Exercise goal: If a line in the entries contains the word "youtu", list it.

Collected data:
===============

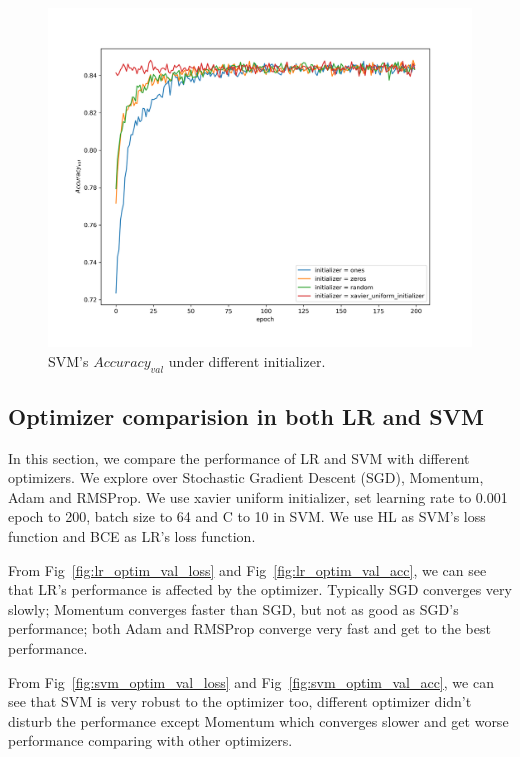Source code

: \documentclass[journal, a4paper]{IEEEtran}
\begin{document}
\begin{figure}[!hbt]
	\begin{center}
		\includegraphics[width=\columnwidth]{svm_init_val_acc}
		\caption{SVM's $Accuracy_{val}$ under different initializer.}
		\label{fig:svm_init_val_acc}
	\end{center}
\end{figure} \par

\subsection{Optimizer comparision in both LR and SVM}
In this section, we compare the performance of LR and SVM with different optimizers. We explore over Stochastic Gradient Descent (SGD), Momentum, Adam and RMSProp. We use xavier uniform initializer, set learning rate to 0.001 epoch to 200, batch size to 64 and C to 10 in SVM. We use HL as SVM's loss function and BCE as LR's loss function.\par
From Fig~\ref{fig:lr_optim_val_loss} and Fig~\ref{fig:lr_optim_val_acc}, we can see that LR's performance is affected by the optimizer. Typically SGD converges very slowly; Momentum converges faster than SGD, but not as good as SGD's performance; both Adam and RMSProp converge very fast and get to the best performance.\par
From Fig~\ref{fig:svm_optim_val_loss} and Fig~\ref{fig:svm_optim_val_acc}, we can see that SVM is very robust to the optimizer too, different optimizer didn't disturb the performance except Momentum which converges slower and get worse performance comparing with other optimizers. \par
\end{document}
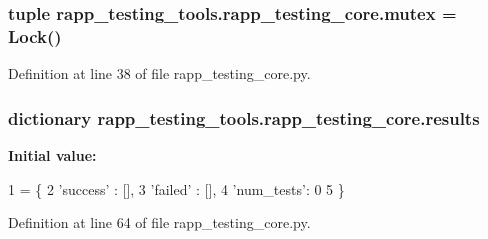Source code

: \hypertarget{namespacerapp__testing__tools_1_1rapp__testing__core_a6aa893ae5a52f7ce64f27bc2f9063bc1}{
\subsubsection[{mutex}]{\setlength{\rightskip}{0pt plus 5cm}tuple rapp\-\_\-testing\-\_\-tools.\-rapp\-\_\-testing\-\_\-core.\-mutex = Lock()}}\label{namespacerapp__testing__tools_1_1rapp__testing__core_a6aa893ae5a52f7ce64f27bc2f9063bc1}


Definition at line 38 of file rapp\-\_\-testing\-\_\-core.\-py.

\hypertarget{namespacerapp__testing__tools_1_1rapp__testing__core_a36485787b1d8c1e042c32a84b18fdc35}{
\subsubsection[{results}]{\setlength{\rightskip}{0pt plus 5cm}dictionary rapp\-\_\-testing\-\_\-tools.\-rapp\-\_\-testing\-\_\-core.\-results}}\label{namespacerapp__testing__tools_1_1rapp__testing__core_a36485787b1d8c1e042c32a84b18fdc35}
{\bfseries Initial value\-:}
\begin{DoxyCode}
1 = \{
2     \textcolor{stringliteral}{'success'} : [],
3     \textcolor{stringliteral}{'failed'} : [],
4     \textcolor{stringliteral}{'num\_tests'}: 0
5 \}
\end{DoxyCode}


Definition at line 64 of file rapp\-\_\-testing\-\_\-core.\-py.

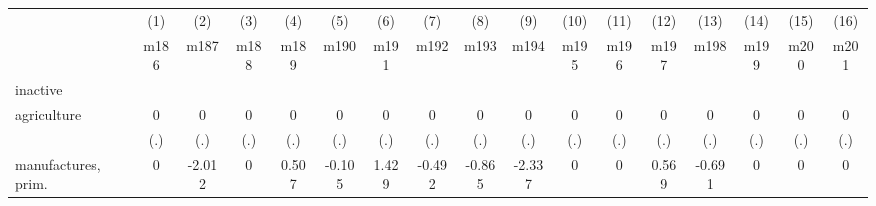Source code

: {
\def\sym#1{\ifmmode^{#1}\else\(^{#1}\)\fi}
\begin{tabular}{l*{16}{c}}
\hline\hline
                    &\multicolumn{1}{c}{(1)}&\multicolumn{1}{c}{(2)}&\multicolumn{1}{c}{(3)}&\multicolumn{1}{c}{(4)}&\multicolumn{1}{c}{(5)}&\multicolumn{1}{c}{(6)}&\multicolumn{1}{c}{(7)}&\multicolumn{1}{c}{(8)}&\multicolumn{1}{c}{(9)}&\multicolumn{1}{c}{(10)}&\multicolumn{1}{c}{(11)}&\multicolumn{1}{c}{(12)}&\multicolumn{1}{c}{(13)}&\multicolumn{1}{c}{(14)}&\multicolumn{1}{c}{(15)}&\multicolumn{1}{c}{(16)}\\
                    &\multicolumn{1}{c}{m186}&\multicolumn{1}{c}{m187}&\multicolumn{1}{c}{m188}&\multicolumn{1}{c}{m189}&\multicolumn{1}{c}{m190}&\multicolumn{1}{c}{m191}&\multicolumn{1}{c}{m192}&\multicolumn{1}{c}{m193}&\multicolumn{1}{c}{m194}&\multicolumn{1}{c}{m195}&\multicolumn{1}{c}{m196}&\multicolumn{1}{c}{m197}&\multicolumn{1}{c}{m198}&\multicolumn{1}{c}{m199}&\multicolumn{1}{c}{m200}&\multicolumn{1}{c}{m201}\\
\hline
inactive            &                     &                     &                     &                     &                     &                     &                     &                     &                     &                     &                     &                     &                     &                     &                     &                     \\
agriculture         &           0         &           0         &           0         &           0         &           0         &           0         &           0         &           0         &           0         &           0         &           0         &           0         &           0         &           0         &           0         &           0         \\
                    &         (.)         &         (.)         &         (.)         &         (.)         &         (.)         &         (.)         &         (.)         &         (.)         &         (.)         &         (.)         &         (.)         &         (.)         &         (.)         &         (.)         &         (.)         &         (.)         \\
[1em]
manufactures, prim. &           0         &      -2.012         &           0         &       0.507         &      -0.105         &       1.429         &      -0.492         &      -0.865         &      -2.337         &           0         &           0         &       0.569         &      -0.691         &           0         &           0         &           0         \\

\end{tabular}}
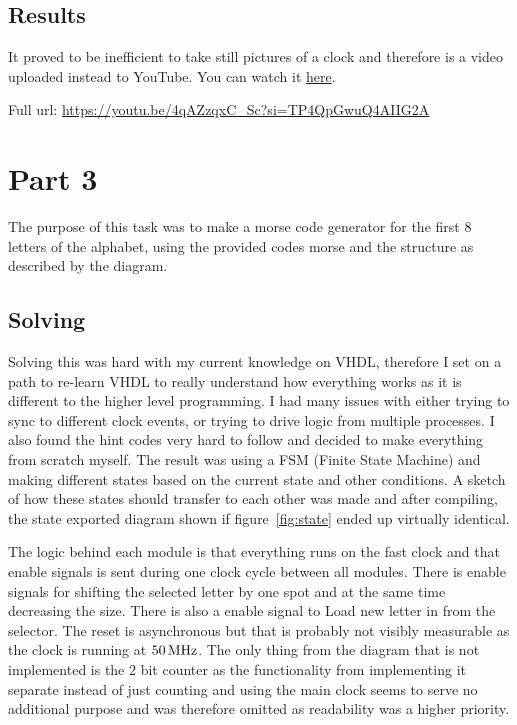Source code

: \documentclass{article}
\begin{document}
\clearpage
\subsection{Results}
It proved to be inefficient to take still pictures of a clock and therefore is a video uploaded instead to YouTube. You can watch it \href{https://youtu.be/4qAZzqxC_Sc?si=TP4QpGwuQ4AIIG2A}{here}. \par
Full url: \url{https://youtu.be/4qAZzqxC_Sc?si=TP4QpGwuQ4AIIG2A}

\section{Part 3}
The purpose of this task was to make a morse code generator for the first 8 letters of the alphabet, using the provided codes morse and the structure as described by the diagram.


\subsection{Solving}
Solving this was hard with my current knowledge on VHDL, therefore I set on a path to re-learn VHDL to really understand how everything works as it is different to the higher level programming. I had many issues with either trying to sync to different clock events, or trying to drive logic from multiple processes. I also found the hint codes very hard to follow and decided to make everything from scratch myself. The result was using a FSM (Finite State Machine) and making different states based on the current state and other conditions. A sketch of how these states should transfer to each other was made and after compiling, the state exported diagram shown if figure~\ref{fig:state} ended up virtually identical. \par

The logic behind each module is that everything runs on the fast clock and that enable signals is sent during one clock cycle between all modules. There is enable signals for shifting the selected letter by one spot and at the same time decreasing the size. There is also a enable signal to Load new letter in from the selector. The reset is asynchronous but that is probably not visibly measurable as the clock is running at \(\unit[50]{MHz}\). The only thing from the diagram that is not implemented is the \(2\) bit counter as the functionality from implementing it separate instead of just counting and using the main clock seems to serve no additional purpose and was therefore omitted as readability was a higher priority.
\end{document}
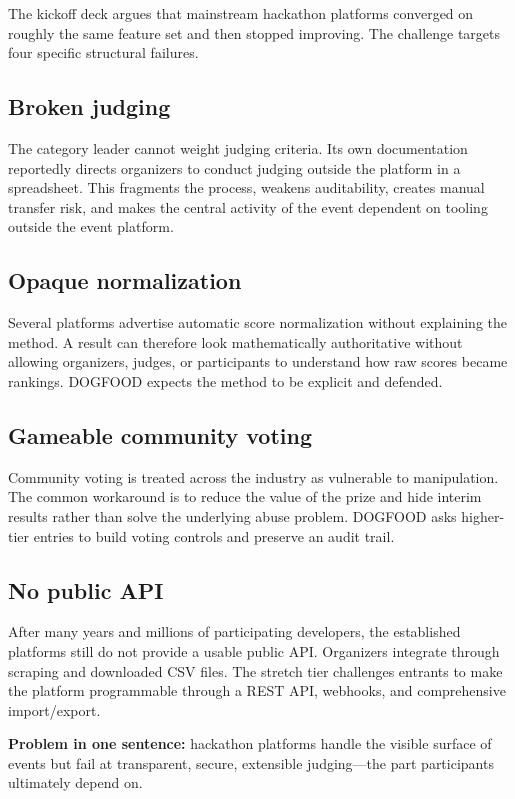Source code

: \documentclass[11pt]{article}
\begin{document}
The kickoff deck argues that mainstream hackathon platforms converged on roughly the same feature set and then stopped improving. The challenge targets four specific structural failures.

\subsection{Broken judging}

The category leader cannot weight judging criteria. Its own documentation reportedly directs organizers to conduct judging outside the platform in a spreadsheet. This fragments the process, weakens auditability, creates manual transfer risk, and makes the central activity of the event dependent on tooling outside the event platform.

\subsection{Opaque normalization}

Several platforms advertise automatic score normalization without explaining the method. A result can therefore look mathematically authoritative without allowing organizers, judges, or participants to understand how raw scores became rankings. DOGFOOD expects the method to be explicit and defended.

\subsection{Gameable community voting}

Community voting is treated across the industry as vulnerable to manipulation. The common workaround is to reduce the value of the prize and hide interim results rather than solve the underlying abuse problem. DOGFOOD asks higher-tier entries to build voting controls and preserve an audit trail.

\subsection{No public API}

After many years and millions of participating developers, the established platforms still do not provide a usable public API\@. Organizers integrate through scraping and downloaded CSV files. The stretch tier challenges entrants to make the platform programmable through a REST API, webhooks, and comprehensive import/export.

\begin{infobox}
\textbf{Problem in one sentence:} hackathon platforms handle the visible surface of events but fail at transparent, secure, extensible judging---the part participants ultimately depend on.
\end{infobox}
\end{document}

===============

Answer to the exercise:
It proved to be inefficient to take still pictures of a clock and therefore is a video uploaded instead to YouTube. You can watch it \href{https://youtu.be/4qAZzqxC_Sc?si=TP4QpGwuQ4AIIG2A}{here}. \par
Full url: \url{https://youtu.be/4qAZzqxC_Sc?si=TP4QpGwuQ4AIIG2A}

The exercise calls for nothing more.